Ballet Mecanique

Ben Howell Davis


from Man Ray multimedia application as referenced in Multimedia Computing, Case Studies from Project Athena, Mathew Hodges and Russell Sassnet, eds, Chapter 9, pg 117.

Copyright, 1988.


There is a single sequence of a few frames in Fernand Leger's Ballet Mecanique that seem to sum up both the intention of the film and its mystery. At exactly two minutes and fifteen seconds into the film a bird appears. It is a parrot (perroquet, a cockatoo) turning to face the camera and then turning away. It disappears in a flash of light and is not repeated.

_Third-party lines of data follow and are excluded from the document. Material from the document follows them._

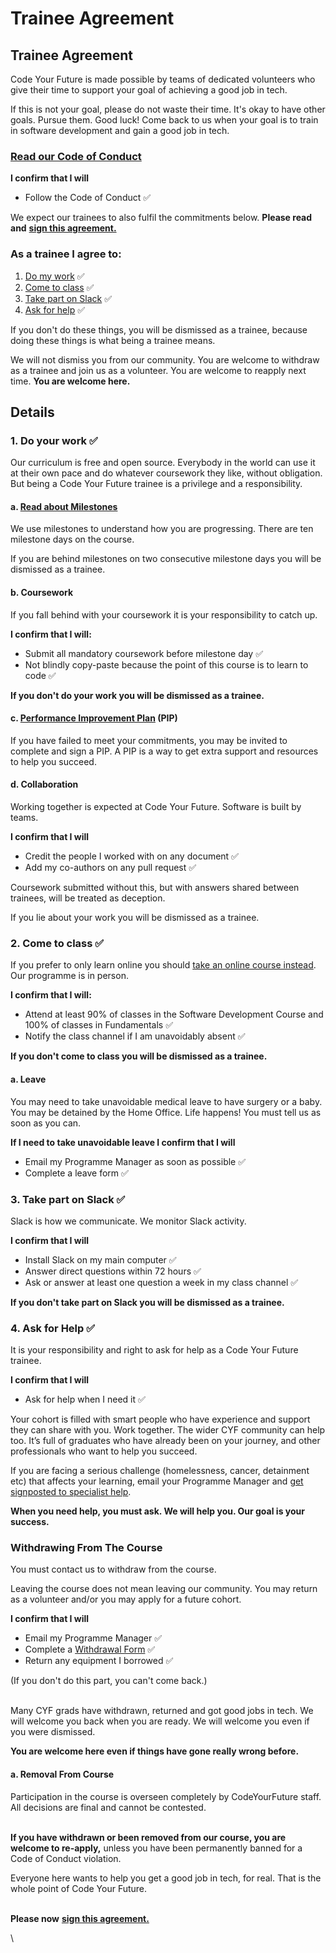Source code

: # Trainee Agreement

## Trainee Agreement

Code Your Future is made possible by teams of dedicated volunteers who give their time to support your goal of achieving a good job in tech.&#x20;

If this is not your goal, please do not waste their time. It's okay to have other goals. Pursue them. Good luck! Come back to us when your goal is to train in software development and gain a good job in tech.

### [Read our Code of Conduct](https://codeyourfuture.io/about/code-of-conduct/)

**I confirm that I will**&#x20;

* Follow the Code of Conduct ✅

We expect our trainees to also fulfil the commitments below. **Please read and** [**sign this agreement.**](https://codeyourfuture.eversign.com/embedded/a4062d0361324f7f97cba1105f164b24)

### As a trainee I agree to:

1. [Do my work](./#1.-do-your-work)  ✅
2. [Come to class](./#2.-come-to-class) ✅
3. [Take part on Slack](./#3.-take-part-on-slack) ✅
4. [Ask for help](./#4.-ask-for-help) ✅

If you don't do these things, you will be dismissed as a trainee, because doing these things is what being a trainee means.

We will not dismiss you from our community. You are welcome to withdraw as a trainee and join us as a volunteer. You are welcome to reapply next time. **You are welcome here.**

## Details

### 1. Do your work ✅

Our curriculum is free and open source. Everybody in the world can use it at their own pace and do whatever coursework they like, without obligation. But being a Code Your Future trainee is a privilege and a responsibility.

#### a. [Read about Milestones ](https://docs.codeyourfuture.io/leaders/running-the-course/assessment/milestones)&#x20;

We use milestones to understand how you are progressing. There are ten milestone days on the course.

If you are behind milestones on two consecutive milestone days you will be dismissed as a trainee.

#### b. Coursework

If you fall behind with your coursework it is your responsibility to catch up.&#x20;

**I confirm that I will:**

* Submit all mandatory coursework before milestone day ✅
* Not blindly copy-paste because the point of this course is to learn to code ✅

**If you don't do your work you will be dismissed as a trainee.**&#x20;

#### c. [Performance Improvement Plan](https://docs.google.com/document/d/1-xnyqKUJrqrlt\_kBYC4d3aTq4cXxfqxA7cXuelkfe0c/edit?usp=sharing) (PIP)

If you have failed to meet your commitments, you may be invited to complete and sign a PIP. A PIP is a way to get extra support and resources to help you succeed.

#### d. Collaboration&#x20;

Working together is expected at Code Your Future. Software is built by teams.

**I confirm that I will**

* Credit the people I worked with on any document ✅
* Add my co-authors on any pull request ✅

Coursework submitted without this, but with answers shared between trainees, will be treated as deception.&#x20;

If you lie about your work you will be dismissed as a trainee.

### 2. Come to class ✅

If you prefer to only learn online you should [take an online course instead](https://docs.google.com/document/d/10eslKs671f5NjVFb67-YS-BfARioHc8m8w0\_tS\_DG-o/edit?usp=sharing). Our programme is in person.

**I confirm that I will:**

* Attend at least 90% of classes in the Software Development Course and 100% of classes in Fundamentals ✅
* Notify the class channel if I am unavoidably absent ✅

**If you don't come to class you will be dismissed as a trainee.**&#x20;

#### a. Leave

You may need to take unavoidable medical leave to have surgery or a baby. You may be detained by the Home Office. Life happens! You must tell us as soon as you can.

**If I need to take unavoidable leave I confirm that I will**

* Email my Programme Manager as soon as possible  ✅
* Complete a leave form ✅

### 3. Take part on Slack ✅

Slack is how we communicate. We monitor Slack activity.

**I confirm that I will**

* Install Slack on my main computer ✅
* Answer direct questions within 72 hours ✅
* Ask or answer at least one question a week in my class channel ✅

**If you don't take part on Slack you will be dismissed as a trainee.**

### 4. Ask for Help ✅

It is your responsibility and right to ask for help as a Code Your Future trainee.&#x20;

**I confirm that I will**

* Ask for help when I need it ✅

Your cohort is filled with smart people who have experience and support they can share with you. Work together. The wider CYF community can help too. It’s full of graduates who have already been on your journey, and other professionals who want to help you succeed.

If you are facing a serious challenge (homelessness, cancer, detainment etc) that affects your learning, email your Programme Manager and [get signposted to specialist help](https://signposts.codeyourfuture.io/).&#x20;

**When you need help, you must ask. We will help you. Our goal is your success.**

### Withdrawing From The Course

You must contact us to withdraw from the course.&#x20;

Leaving the course does not mean leaving our community. You may return as a volunteer and/or you may apply for a future cohort.&#x20;

**I confirm that I will**

* Email my Programme Manager ✅
* Complete a [Withdrawal Form](https://docs.google.com/forms/d/e/1FAIpQLScfOb2GXy34IGumx6LbEodFyeJXNGB9IR-tSG0ESM4uBjXGAw/viewform) ✅
* Return any equipment I borrowed ✅

(If you don't do this part, you can't come back.)

\
Many CYF grads have withdrawn, returned and got good jobs in tech. We will welcome you back when you are ready. We will welcome you even if you were dismissed.

**You are welcome here even if things have gone really wrong before.**&#x20;

#### ​a. Removal From Course

Participation in the course is overseen completely by CodeYourFuture staff. All decisions are final and cannot be contested.

\
**If you have withdrawn or been removed from our course, you are welcome to re-apply,** unless you have been permanently banned for a Code of Conduct violation.

Everyone here wants to help you get a good job in tech, for real. That is the whole point of Code Your Future.

\
**Please now** [**sign this agreement.**](https://codeyourfuture.eversign.com/embedded/a4062d0361324f7f97cba1105f164b24)

\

Why in a film composed of repetitions and enlargements of everyday objects do we find this single bird? Was its lack of repetition intentional?

Leger's structure for Ballet Mecanique seems to be what Roland Barthes has called a "cycle of avatars" (The Metaphor of the Eye, essay included in George Bataille's Story of the Eye, Penguin, 1979.). The avatars are everyday objects enlarged to archetypical status passing one from the other, repeating, transforming, and interupting each other. A good deal has been written about the animated construction of the film from cleverly lit fragments of ordinary objects, faces, and the looping of sequences. The pattern of Leger's visual judgements are apparent.

This film, the first declared "sans scenario" in its text introduction, is a collage. The swinging chrome balls, the gears of machines, the dancing bottles, the rotating disks juxtaposed with femine lips and eyes are all awaiting the female form trudging endlessly up and down the stairs with her burden. The symbols seem obvious to us in an age of technology and sexual advertisement/liberation.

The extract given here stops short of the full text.